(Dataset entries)

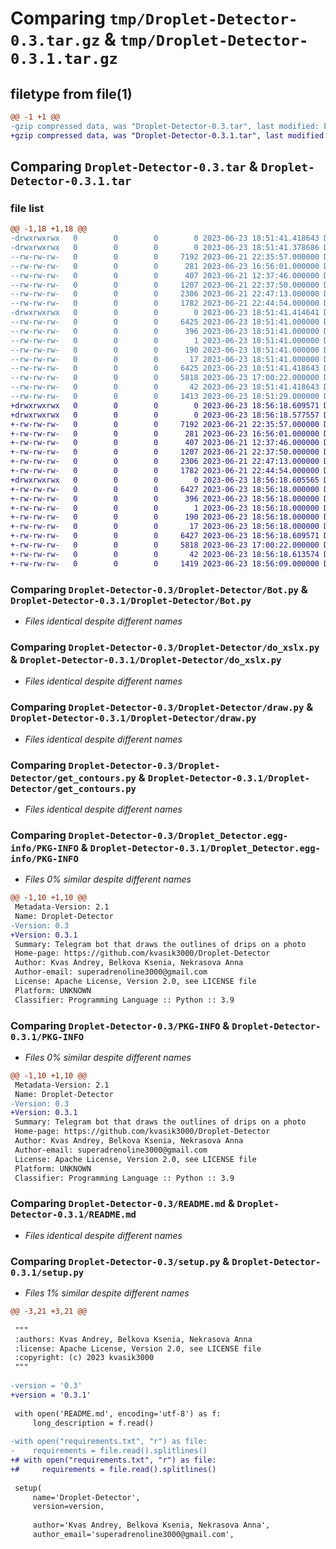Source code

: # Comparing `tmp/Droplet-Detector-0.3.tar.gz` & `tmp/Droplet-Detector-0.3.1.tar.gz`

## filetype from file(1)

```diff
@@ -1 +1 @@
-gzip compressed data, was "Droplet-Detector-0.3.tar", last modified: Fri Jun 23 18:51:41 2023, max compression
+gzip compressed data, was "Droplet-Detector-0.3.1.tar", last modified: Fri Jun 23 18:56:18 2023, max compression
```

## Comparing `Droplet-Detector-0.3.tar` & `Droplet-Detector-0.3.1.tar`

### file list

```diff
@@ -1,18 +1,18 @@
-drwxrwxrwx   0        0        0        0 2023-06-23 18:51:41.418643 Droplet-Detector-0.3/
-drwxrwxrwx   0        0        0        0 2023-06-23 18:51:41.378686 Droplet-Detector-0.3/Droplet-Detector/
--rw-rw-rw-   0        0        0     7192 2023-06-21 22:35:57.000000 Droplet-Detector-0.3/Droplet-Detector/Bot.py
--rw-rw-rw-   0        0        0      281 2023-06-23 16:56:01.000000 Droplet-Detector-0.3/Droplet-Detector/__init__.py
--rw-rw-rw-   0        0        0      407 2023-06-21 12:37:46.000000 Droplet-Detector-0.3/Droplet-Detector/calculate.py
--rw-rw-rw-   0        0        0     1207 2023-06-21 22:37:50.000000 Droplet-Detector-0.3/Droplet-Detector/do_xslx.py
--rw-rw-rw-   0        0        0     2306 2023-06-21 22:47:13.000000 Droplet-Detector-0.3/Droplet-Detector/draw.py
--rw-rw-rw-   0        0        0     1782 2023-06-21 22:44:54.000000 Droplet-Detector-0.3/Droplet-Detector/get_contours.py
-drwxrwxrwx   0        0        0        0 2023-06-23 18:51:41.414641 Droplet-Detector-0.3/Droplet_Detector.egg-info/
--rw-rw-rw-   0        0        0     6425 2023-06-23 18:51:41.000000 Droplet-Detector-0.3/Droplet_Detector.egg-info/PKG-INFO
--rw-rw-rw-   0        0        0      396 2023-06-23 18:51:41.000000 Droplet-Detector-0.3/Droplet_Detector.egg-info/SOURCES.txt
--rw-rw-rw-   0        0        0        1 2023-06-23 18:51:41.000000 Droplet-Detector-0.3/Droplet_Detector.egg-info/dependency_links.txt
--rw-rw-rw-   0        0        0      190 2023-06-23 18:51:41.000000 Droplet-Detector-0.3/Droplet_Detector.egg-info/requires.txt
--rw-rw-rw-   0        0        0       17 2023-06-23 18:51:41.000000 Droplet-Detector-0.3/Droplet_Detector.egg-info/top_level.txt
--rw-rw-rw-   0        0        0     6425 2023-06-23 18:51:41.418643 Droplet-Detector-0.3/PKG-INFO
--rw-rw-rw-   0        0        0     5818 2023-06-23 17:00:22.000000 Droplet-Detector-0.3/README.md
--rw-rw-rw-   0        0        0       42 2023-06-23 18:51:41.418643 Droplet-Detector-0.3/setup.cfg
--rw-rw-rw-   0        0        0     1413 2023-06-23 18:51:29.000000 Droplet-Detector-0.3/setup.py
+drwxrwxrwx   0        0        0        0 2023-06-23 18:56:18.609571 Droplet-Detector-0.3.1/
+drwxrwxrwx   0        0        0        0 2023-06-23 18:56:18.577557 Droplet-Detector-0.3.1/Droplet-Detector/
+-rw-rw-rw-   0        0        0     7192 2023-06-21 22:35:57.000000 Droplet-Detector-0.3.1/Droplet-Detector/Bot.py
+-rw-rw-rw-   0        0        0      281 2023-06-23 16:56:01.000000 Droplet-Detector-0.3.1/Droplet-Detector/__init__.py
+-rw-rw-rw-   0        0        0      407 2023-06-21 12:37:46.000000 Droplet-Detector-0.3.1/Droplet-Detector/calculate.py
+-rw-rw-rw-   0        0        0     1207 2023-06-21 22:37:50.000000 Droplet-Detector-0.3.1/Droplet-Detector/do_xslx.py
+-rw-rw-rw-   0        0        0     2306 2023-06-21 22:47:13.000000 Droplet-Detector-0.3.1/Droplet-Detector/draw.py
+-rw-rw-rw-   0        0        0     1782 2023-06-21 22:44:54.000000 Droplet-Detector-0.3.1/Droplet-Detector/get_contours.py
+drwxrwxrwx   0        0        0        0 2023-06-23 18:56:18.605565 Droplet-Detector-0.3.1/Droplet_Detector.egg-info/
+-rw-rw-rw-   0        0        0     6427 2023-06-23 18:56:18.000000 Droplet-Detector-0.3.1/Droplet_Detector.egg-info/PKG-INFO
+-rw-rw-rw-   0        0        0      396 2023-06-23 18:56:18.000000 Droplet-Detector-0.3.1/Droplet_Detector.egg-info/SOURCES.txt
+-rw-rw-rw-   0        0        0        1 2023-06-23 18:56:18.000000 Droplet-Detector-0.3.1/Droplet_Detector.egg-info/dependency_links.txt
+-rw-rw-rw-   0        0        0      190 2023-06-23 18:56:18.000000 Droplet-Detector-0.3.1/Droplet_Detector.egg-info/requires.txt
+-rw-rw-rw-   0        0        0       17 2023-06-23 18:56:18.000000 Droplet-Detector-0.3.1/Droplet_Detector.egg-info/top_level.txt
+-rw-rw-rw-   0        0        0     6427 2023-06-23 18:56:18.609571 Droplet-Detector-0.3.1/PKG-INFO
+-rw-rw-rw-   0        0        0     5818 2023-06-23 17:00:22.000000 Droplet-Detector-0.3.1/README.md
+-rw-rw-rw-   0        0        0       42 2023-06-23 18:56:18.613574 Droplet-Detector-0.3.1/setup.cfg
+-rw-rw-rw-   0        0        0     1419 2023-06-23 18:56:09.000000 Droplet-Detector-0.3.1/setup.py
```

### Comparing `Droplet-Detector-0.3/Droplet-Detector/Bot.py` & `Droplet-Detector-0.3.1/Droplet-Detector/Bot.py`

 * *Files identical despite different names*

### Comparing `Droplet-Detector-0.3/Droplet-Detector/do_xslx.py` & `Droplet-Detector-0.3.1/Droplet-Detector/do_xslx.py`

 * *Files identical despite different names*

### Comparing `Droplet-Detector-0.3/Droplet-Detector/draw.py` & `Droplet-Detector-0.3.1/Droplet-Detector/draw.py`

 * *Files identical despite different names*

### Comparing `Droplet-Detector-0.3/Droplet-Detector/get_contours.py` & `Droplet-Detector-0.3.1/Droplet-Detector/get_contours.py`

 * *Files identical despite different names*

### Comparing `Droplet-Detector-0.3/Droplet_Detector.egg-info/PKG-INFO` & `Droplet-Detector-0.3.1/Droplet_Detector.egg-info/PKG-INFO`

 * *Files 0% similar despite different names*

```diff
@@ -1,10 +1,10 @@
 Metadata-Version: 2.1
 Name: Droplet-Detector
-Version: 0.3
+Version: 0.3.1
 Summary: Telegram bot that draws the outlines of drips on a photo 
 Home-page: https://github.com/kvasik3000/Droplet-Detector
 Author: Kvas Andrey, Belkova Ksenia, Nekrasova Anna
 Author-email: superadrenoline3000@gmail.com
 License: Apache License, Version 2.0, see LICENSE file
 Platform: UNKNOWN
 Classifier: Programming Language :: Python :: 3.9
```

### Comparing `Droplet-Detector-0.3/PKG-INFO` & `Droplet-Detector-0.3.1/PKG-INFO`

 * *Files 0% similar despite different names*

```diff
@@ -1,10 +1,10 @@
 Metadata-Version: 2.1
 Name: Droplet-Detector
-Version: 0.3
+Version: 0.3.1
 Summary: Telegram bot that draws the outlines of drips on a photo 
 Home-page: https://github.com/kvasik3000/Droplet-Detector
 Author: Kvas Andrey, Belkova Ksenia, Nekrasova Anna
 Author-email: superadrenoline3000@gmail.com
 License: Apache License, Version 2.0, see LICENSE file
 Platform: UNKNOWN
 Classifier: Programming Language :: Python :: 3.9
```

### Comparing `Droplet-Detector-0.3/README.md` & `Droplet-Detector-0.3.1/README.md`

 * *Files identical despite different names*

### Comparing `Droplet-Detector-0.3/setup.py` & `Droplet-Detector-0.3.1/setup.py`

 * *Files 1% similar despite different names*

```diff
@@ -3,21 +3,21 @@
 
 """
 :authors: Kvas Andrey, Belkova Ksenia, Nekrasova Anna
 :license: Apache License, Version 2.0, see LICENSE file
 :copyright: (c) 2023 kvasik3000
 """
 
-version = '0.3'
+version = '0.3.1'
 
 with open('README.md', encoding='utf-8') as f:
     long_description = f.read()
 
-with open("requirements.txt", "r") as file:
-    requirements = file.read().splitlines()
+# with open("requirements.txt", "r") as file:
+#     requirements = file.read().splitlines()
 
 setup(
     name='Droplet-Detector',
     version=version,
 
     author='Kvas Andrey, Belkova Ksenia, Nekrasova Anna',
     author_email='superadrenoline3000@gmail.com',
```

__REQUIRED WORK__: Respond with a number only, please: how many lines in this data include the word "Ksenia".

__TASK ANSWER__: 4